*Task to complete*
State how many lines in the records below include the word "made". Give nothing but that number.

▼

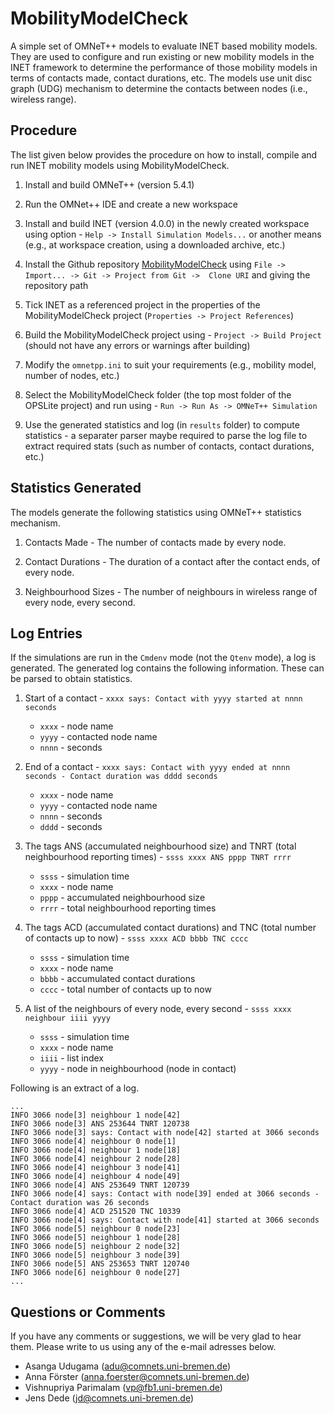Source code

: # MobilityModelCheck

A simple set of OMNeT++ models to evaluate INET based mobility models. They are used to configure and run existing or new mobility models in the INET framework to determine the performance of those mobility models in terms of contacts made, contact durations, etc. The models use unit disc graph (UDG) mechanism to determine the contacts between nodes (i.e., wireless range).


## Procedure
The list given below provides the procedure on how to install, compile and run INET mobility models using MobilityModelCheck.


1. Install and build OMNeT++ (version 5.4.1)

2. Run the OMNet++ IDE and create a new workspace

3. Install and build INET (version 4.0.0) in the newly created workspace using option - `Help -> Install Simulation Models...` or another means (e.g., at workspace creation, using a downloaded archive, etc.)

4. Install the Github repository [MobilityModelCheck](https://github.com/ComNets-Bremen/MobilityModelCheck.git) using `File -> Import... -> Git -> Project from Git ->  Clone URI` and giving the repository path

5. Tick INET as a referenced project in the properties of the MobilityModelCheck project (`Properties -> Project References`)

5. Build the MobilityModelCheck project using - `Project -> Build Project` (should not have any errors or warnings after building)

6. Modify the `omnetpp.ini` to suit your requirements (e.g., mobility model, number of nodes, etc.)

7. Select the MobilityModelCheck folder (the top most folder of the OPSLite project) and run using - `Run -> Run As -> OMNeT++ Simulation`

8. Use the generated statistics and log (in `results` folder) to compute statistics - a separater parser maybe required to parse the log file to extract required stats (such as number of contacts, contact durations, etc.)



## Statistics Generated

The models generate the following statistics using OMNeT++ statistics mechanism.

1. Contacts Made - The number of contacts made  by every node.

2. Contact Durations - The duration of a contact after the contact ends, of every node.  

3. Neighbourhood Sizes - The number of neighbours in wireless range of every node, every second.



## Log Entries

If the simulations are run in the `Cmdenv` mode (not the `Qtenv` mode), a log is generated. The generated log contains the following information. These can be parsed to obtain statistics.

1. Start of a contact - `xxxx says: Contact with yyyy started at nnnn seconds`
   - `xxxx` - node name
   - `yyyy` - contacted node name
   - `nnnn` - seconds

2. End of a contact - `xxxx says: Contact with yyyy ended at nnnn seconds - Contact duration was dddd seconds`
   - `xxxx` - node name
   - `yyyy` - contacted node name
   - `nnnn` - seconds
   - `dddd` - seconds

3. The tags ANS (accumulated neighbourhood size) and TNRT (total neighbourhood reporting times) - `ssss xxxx ANS pppp TNRT rrrr`
   - `ssss` - simulation time
   - `xxxx` - node name
   - `pppp` - accumulated neighbourhood size
   - `rrrr` - total neighbourhood reporting times

4. The tags ACD (accumulated contact durations) and TNC (total number of contacts up to now) - `ssss xxxx ACD bbbb TNC cccc`
   - `ssss` - simulation time
   - `xxxx` - node name
   - `bbbb` - accumulated contact durations
   - `cccc` - total number of contacts up to now

5. A list of the neighbours of every node, every second - `ssss xxxx neighbour iiii yyyy`
   - `ssss` - simulation time
   - `xxxx` - node name
   - `iiii` - list index
   - `yyyy` - node in neighbourhood (node in contact)

Following is an extract of a log.


```
...
INFO 3066 node[3] neighbour 1 node[42]
INFO 3066 node[3] ANS 253644 TNRT 120738
INFO 3066 node[3] says: Contact with node[42] started at 3066 seconds 
INFO 3066 node[4] neighbour 0 node[1]
INFO 3066 node[4] neighbour 1 node[18]
INFO 3066 node[4] neighbour 2 node[28]
INFO 3066 node[4] neighbour 3 node[41]
INFO 3066 node[4] neighbour 4 node[49]
INFO 3066 node[4] ANS 253649 TNRT 120739
INFO 3066 node[4] says: Contact with node[39] ended at 3066 seconds - Contact duration was 26 seconds 
INFO 3066 node[4] ACD 251520 TNC 10339
INFO 3066 node[4] says: Contact with node[41] started at 3066 seconds 
INFO 3066 node[5] neighbour 0 node[23]
INFO 3066 node[5] neighbour 1 node[28]
INFO 3066 node[5] neighbour 2 node[32]
INFO 3066 node[5] neighbour 3 node[39]
INFO 3066 node[5] ANS 253653 TNRT 120740
INFO 3066 node[6] neighbour 0 node[27]
...
```


## Questions or Comments

If you have any comments or suggestions, we will be very glad to hear them. Please write to us using any of the e-mail adresses below.

  - Asanga Udugama (adu@comnets.uni-bremen.de)
  - Anna Förster (anna.foerster@comnets.uni-bremen.de)
  - Vishnupriya Parimalam (vp@fb1.uni-bremen.de)
  - Jens Dede (jd@comnets.uni-bremen.de)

▲

*Solution to this problem*
2